Ainsi, on peut échanger de la cryptomonnaie contre un service. Le créditeur peut à son tour échanger cette cryptomonnaie. C’est dans la capacité d’échange que réside la valeur de la cryptomonnaie. Les valeurs attachées aux différentes cryptomonnaie varient selon les marchés. Et qui dit marchés, dit spéculations.

C’est donc un mode de paiement alternatif aux modes de paiement traditionnels avec l’argent émis par les banques centrales.

La cryptomonnaie peut-elle intégrer le circuit monétaire ?
Pas pour l’instant, car ce n’est pas un mode de paiement reconnu par les banques centrales. Le système monétaire international ne le reconnait pas. Ce mode de paiement alternatif est basé sur des systèmes et des principes fondamentaux différents.

Cependant, dans certains pays, il y a un intérêt grandissant des autorités pour une reconnaissance officielle de ce mode de paiement. On estime d’ailleurs que le Bitcoin, première cryptomonnaie créée en 2009, a une valeur en elle-même, en termes de masse monétaire (plus de 340 milliards de dollars américains).

Que dit notre législation sur la cryptomonnaie ?
En fait, notre législation n’évoque pas encore la cryptomonnaie. Nos lois et notre système monétaire sont basés sur de l’argent traditionnel, « liquide » comme on dit. C’est de l’argent que l’on sent, que l’on touche, contrairement à la cryptomonnaie virtuelle.

L’émergence de la crypto monnaie favorise-t-elle le blanchiment d’argent et les activités illicites ?
Certainement, cela pourrait favoriser ce type d’activités.
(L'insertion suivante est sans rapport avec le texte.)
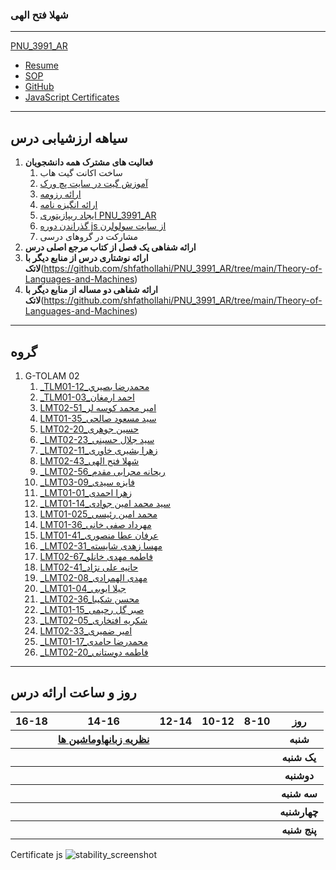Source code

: 

### شهلا فتح الهی
 
---


 [PNU_3991_AR](https://github.com/shfathollahi/PNU_3991_AR)
- [Resume](https://shfathollahi.github.io) 
- [SOP](https://shfathollahi.github.io/sop/)
- [GitHub](https://github.com/shfathollahi)
- [JavaScript Certificates ](https://github.com/shfathollahi/PNU_3991_AR/blob/main/JavaScript/Certificates.pdf)

------------------
## سیاهه ارزشیابی درس

1. **فعالیت های مشترک همه دانشجویان**
    1. ساخت اکانت گیت هاب
    2. [آموزش گیت در سایت پچ ورک](https://github.com/shfathollahi/PNU_3991_AR/blob/main/jlord.png)
    3. [ارائه رزومه](https://github.com/shfathollahi/PNU_3991_AR)
    4. [ارائه انگیزه نامه](https://shfathollahi.github.io/sop/)
    5. [ایجاد ریپازیتوری PNU_3991_AR](https://github.com/shfathollahi/PNU_3991_AR)
    6. [گذراندن دوره js از سایت سولولرن](https://github.com/shfathollahi/PNU_3991_AR/blob/main/CertJS.png)
    7. مشارکت در گروهای درسی
1. **ارائه شفاهی یک فصل از کتاب مرجع اصلی درس**
1. **ارائه نوشتاری درس از منابع دیگر با لاتک**(https://github.com/shfathollahi/PNU_3991_AR/tree/main/Theory-of-Languages-and-Machines)
1. **ارائه شفاهی دو مساله از منابع دیگر با لاتک**(https://github.com/shfathollahi/PNU_3991_AR/tree/main/Theory-of-Languages-and-Machines)

------------------

## گروه 

 
   
 1. G-TOLAM 02
    1.  [_TLM01-12_محمدرضا بصيري](https://github.com/AliRazavi-edu/PNU_3991/tree/master/_BSc/Theory-of-Languages-and-Machines/_1115157_01/12_محمدرضا%20بصيري)
    1. [_TLM01-03_احمد ارمغان](https://github.com/AliRazavi-edu/PNU_3991/tree/master/_BSc/Theory-of-Languages-and-Machines/_1115157_01/03_احمد%20ارمغان) 
    1. [LMT02-51_امیر محمد کوسه لر](https://github.com/AliRazavi-edu/PNU_3991/tree/master/_BSc/Theory-of-Languages-and-Machines/_1115157_02/51_اميرمحمد%20كوسه%20لر)  
    1. [LMT01-35_سید مسعود صالحی](https://github.com/AliRazavi-edu/PNU_3991/tree/master/_BSc/Theory-of-Languages-and-Machines/_1115157_01/35_سيدمسعود%20صالحي)      
    1.  [LMT02-20_حسین جوهری](https://github.com/AliRazavi-edu/PNU_3991/tree/master/_BSc/Theory-of-Languages-and-Machines/_1115157_02/20_حسين%20جوهري)
    1. [_LMT02-23_سید جلال حسینی](https://github.com/AliRazavi-edu/PNU_3991/tree/master/_BSc/Theory-of-Languages-and-Machines/_1115157_02/23_سيدجلال%20حسيني)
    1. [_LMT02-11_زهرا بشیری خاوری](https://github.com/AliRazavi-edu/PNU_3991/tree/master/_BSc/Theory-of-Languages-and-Machines/_1115157_02/11_زهرا%20بشيري%20خاوري)
    1. [LMT02-43_شهلا فتح الهی](https://github.com/AliRazavi-edu/PNU_3991/tree/master/_BSc/Theory-of-Languages-and-Machines/_1115157_02/43_شهلا%20فتح%20الهي) 
    1. [_LMT02-56_ریحانه محرابی مقدم](https://github.com/AliRazavi-edu/PNU_3991/tree/master/_BSc/Theory-of-Languages-and-Machines/_1115157_02/56_ريحانه%20محرابي%20مقدم)
    1. [_LMT03-09_فایزه سیدی](https://github.com/AliRazavi-edu/PNU_3991/tree/master/_BSc/Theory-of-Languages-and-Machines/_1115157_03/09_فائزه%20صيدي)
    1. [_LMT01-01_زهرا احمدی](https://github.com/AliRazavi-edu/PNU_3991/tree/master/_BSc/Theory-of-Languages-and-Machines/_1115157_01/01_زهرا%20احمدي)
    1. [_LMT01-14_سید محمد امین جوادی](https://github.com/AliRazavi-edu/PNU_3991/tree/master/_BSc/Theory-of-Languages-and-Machines/_1115157_01/14_سيدمحمدامين%20جوادي)
    1. [LMT01-025_محمد امین رئیسی](https://github.com/AliRazavi-edu/PNU_3991/tree/master/_BSc/Theory-of-Languages-and-Machines/_1115157_01/25_محمدامين%20رئيسي)
    1. [LMT01-36_مهرداد صفی خانی](https://github.com/AliRazavi-edu/PNU_3991/tree/master/_BSc/Theory-of-Languages-and-Machines/_1115157_01/36_مهرداد%20صفي%20خاني)
    1. [LMT01-41_عرفان عطا منصوری](https://github.com/AliRazavi-edu/PNU_3991/tree/master/_BSc/Theory-of-Languages-and-Machines/_1115157_01/41_عرفان%20عطامنصوري)
    1. [_LMT02-31_مهسا زهدی شایسته](https://github.com/AliRazavi-edu/PNU_3991/tree/master/_BSc/Theory-of-Languages-and-Machines/_1115157_02/31_مهسا%20زهدي%20شايسته)
    1. [LMT02-67_فاطمه مهدی خانلو](https://github.com/AliRazavi-edu/PNU_3991/tree/master/_BSc/Theory-of-Languages-and-Machines/_1115157_02/67_فاطمه%20مهديخانلو)
    1. [LMT02-41_حانیه علی نژاد](https://github.com/AliRazavi-edu/PNU_3991/tree/master/_BSc/Theory-of-Languages-and-Machines/_1115157_02/67_فاطمه%20مهديخانلو)
    1. [_LMT02-08_مهدی الهمرادی](https://github.com/AliRazavi-edu/PNU_3991/tree/master/_BSc/Theory-of-Languages-and-Machines/_1115157_02/08_مهدي%20الهمرادي)
    1. [_LMT01-04_جیلا ایوبی](https://github.com/AliRazavi-edu/PNU_3991/tree/master/_BSc/Theory-of-Languages-and-Machines)
    1. [_LMT02-36_محسن شکیبا](https://github.com/AliRazavi-edu/PNU_3991/tree/master/_BSc/Theory-of-Languages-and-Machines/_1115157_02/36_محسن%20شكيبا)
    1. [_LMT01-15_صبر گل رحیمی ](https://github.com/AliRazavi-edu/PNU_3991/tree/master/_BSc/Theory-of-Languages-and-Machines)
    1. [_LMT02-05_شکریه افتخاری ](https://github.com/AliRazavi-edu/PNU_3991/tree/master/_BSc/Theory-of-Languages-and-Machines)
    1. [LMT02-33_امیر ضمیری](https://github.com/AliRazavi-edu/PNU_3991/tree/master/_BSc/Theory-of-Languages-and-Machines)
    1. [_LMT01-17_محمدرضا حامدی](https://github.com/AliRazavi-edu/PNU_3991/tree/master/_BSc/Theory-of-Languages-and-Machines/_1115157_01/17_محمدرضا%20حامدي)
    1. [_LMT02-20_فاطمه دوستانی ](https://github.com/AliRazavi-edu/PNU_3991/tree/master/_BSc/Theory-of-Languages-and-Machines)
------------------

## روز و ساعت ارائه درس

<table style="width:100%">
  <tr>
    <th >16-18</th>
    <th >14-16</th>
    <th >12-14</th>
    <th>10-12</th>
    <th>8-10</th>
    <th>روز</th>
  </tr>
  <tr>
    <th ></th>
    <th ><a  href="https://github.com/AliRazavi-edu/PNU_3991/tree/master/_BSc/Theory-of-Languages-and-Machines"> نظريه زبانهاوماشين ها</a></th>
    <th ></th>
    <th></th>
    <th></th>
    <th>شنبه</th>
  </tr>
   <tr>
    <th ></th>
    <th ></th>
    <th></th>
    <th></th>
    <th ></th>
    <th>یک شنبه</th>
  </tr>
   <tr>
     <th ></th>
     <th ></th>
     <th></th>
     <th></th>
    <th ></th>   
    <th>دوشنبه</th>
  </tr>
   <tr>
    <th ></th>
    <th ></th>
    <th></th>
    <th></th>
    <th ></th>
    <th>سه شنبه</th>
  </tr>
   <tr>
    <th ></th>
    <th ></th>
    <th></th>
    <th></th>
     <th ></th>
    <th>چهارشنبه</th>
  </tr>
   <tr>
    <th ></th>
     <th ></th>
     <th ></th>
     <th></th>
     <th ></th>
    <th>پنج شنبه</th>
  </tr>
</table>

Certificate js
![stability_screenshot](../master/CertJS.png)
Cependant, soulignons qu’à Maurice les criminels préfèrent le liquide, qu’ils peuvent toucher. Mais cela pourrait changer, surtout lorsque des gens comprennent le fonctionnement de la cryptomonnaie.

De par leur existence fondamentale, les cryptomonnaies, échappent aux régulations. Certaines autorités étrangères ont reconnu le potentiel de la cryptomonnaie à favoriser des activités illicites : trafic de drogue et blanchiment d’argent. Elles discutent de leur surveillance sur des axes principaux : (a) contrôler la légalité des biens ou services achetés grâce aux cryptomonnaies et éviter les achats illégaux (drogue, entre autres) ; (b) surveiller la conversion en devises légales et ainsi détecter le blanchiment d’argent d'origine criminelle.
On peut réduire la portée de la cryptomonnaie pour qu’elle ne serve pas à faciliter les activités illicites.

N’est-il pas temps que notre législateur réglemente l’achat et la vente de cryptomonnaie ?
En janvier 2018, la banque d’Angleterre a exprimé son souhait de créer une cryptomonnaie indexée sur la livre sterling. Dans d’autres pays, au Singapour et au Canada, des institutions envisagent aussi d’instaurer des systèmes de paiement officiel en cryptomonnaie. Une révolution s’opère alors que ce mode de paiement est relativement neuf : moins de dix ans.

Avec ce nouvel engouement, bien que de nombreux pays n’aient pas encore légiféré sur la cryptomonnaie, Maurice doit faire honneur à sa réputation et être parmi les premiers à le faire. Il doit créer un système reconnu de paiement virtuel, surtout au niveau du continent africain.